[Exercise requirements] Please transcribe all of the entries exactly, leaving out any images.

[Stored data entries]
◇ ◇ ◇ ◇ ◇ ◇ ◇
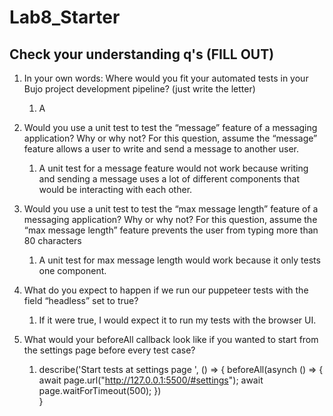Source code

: # Lab8_Starter

## Check your understanding q's (FILL OUT)
1. In your own words: Where would you fit your automated tests in your Bujo project development pipeline? (just write the letter) 
   1. A

2. Would you use a unit test to test the “message” feature of a messaging application? Why or why not? For this question, assume the “message” feature allows a user to write and send a message to another user.
   1. A unit test for a message feature would not work because writing and sending a message uses a lot of different components that would be interacting with each other.
   
3. Would you use a unit test to test the “max message length” feature of a messaging application? Why or why not? For this question, assume the “max message length” feature prevents the user from typing more than 80 characters
   1. A unit test for max message length would work because it only tests one component.

4. What do you expect to happen if we run our puppeteer tests with the field “headless” set to true?
   1. If it were true, I would expect it to run my tests with the browser UI.

5. What would your beforeAll callback look like if you wanted to start from the settings page before every test case?
   1. describe('Start tests at settings page ', () => {
		beforeAll(asynch () => {
			await page.url("http://127.0.0.1:5500/#settings");
			await page.waitForTimeout(500);
		})   
   	}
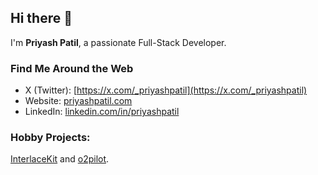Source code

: ## Hi there 👋
I'm **Priyash Patil**, a passionate Full-Stack Developer.

### Find Me Around the Web
- X (Twitter): [https://x.com/_priyashpatil](https://x.com/_priyashpatil)
- Website: [priyashpatil.com](https://priyashpatil.com)
- LinkedIn: [linkedin.com/in/priyashpatil](https://linkedin.com/in/priyashpatil)

### Hobby Projects:
[InterlaceKit](https://interlacekit.com) and [o2pilot](https://o2pilot.com).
◇ ◇ ◇ ◇ ◇ ◇ ◇
[Exercise answer]
Source code

: # Lab8_Starter

## Check your understanding q's (FILL OUT)
1. In your own words: Where would you fit your automated tests in your Bujo project development pipeline? (just write the letter) 
   1. A

2. Would you use a unit test to test the “message” feature of a messaging application? Why or why not? For this question, assume the “message” feature allows a user to write and send a message to another user.
   1. A unit test for a message feature would not work because writing and sending a message uses a lot of different components that would be interacting with each other.
   
3. Would you use a unit test to test the “max message length” feature of a messaging application? Why or why not? For this question, assume the “max message length” feature prevents the user from typing more than 80 characters
   1. A unit test for max message length would work because it only tests one component.

4. What do you expect to happen if we run our puppeteer tests with the field “headless” set to true?
   1. If it were true, I would expect it to run my tests with the browser UI.

5. What would your beforeAll callback look like if you wanted to start from the settings page before every test case?
   1. describe('Start tests at settings page ', () => {
		beforeAll(asynch () => {
			await page.url("http://127.0.0.1:5500/#settings");
			await page.waitForTimeout(500);
		})   
   	}
Source code

: ## Hi there 👋
I'm **Priyash Patil**, a passionate Full-Stack Developer.

### Find Me Around the Web
- X (Twitter): [https://x.com/_priyashpatil](https://x.com/_priyashpatil)
- Website: [priyashpatil.com](https://priyashpatil.com)
- LinkedIn: [linkedin.com/in/priyashpatil](https://linkedin.com/in/priyashpatil)

### Hobby Projects:
[InterlaceKit](https://interlacekit.com) and [o2pilot](https://o2pilot.com).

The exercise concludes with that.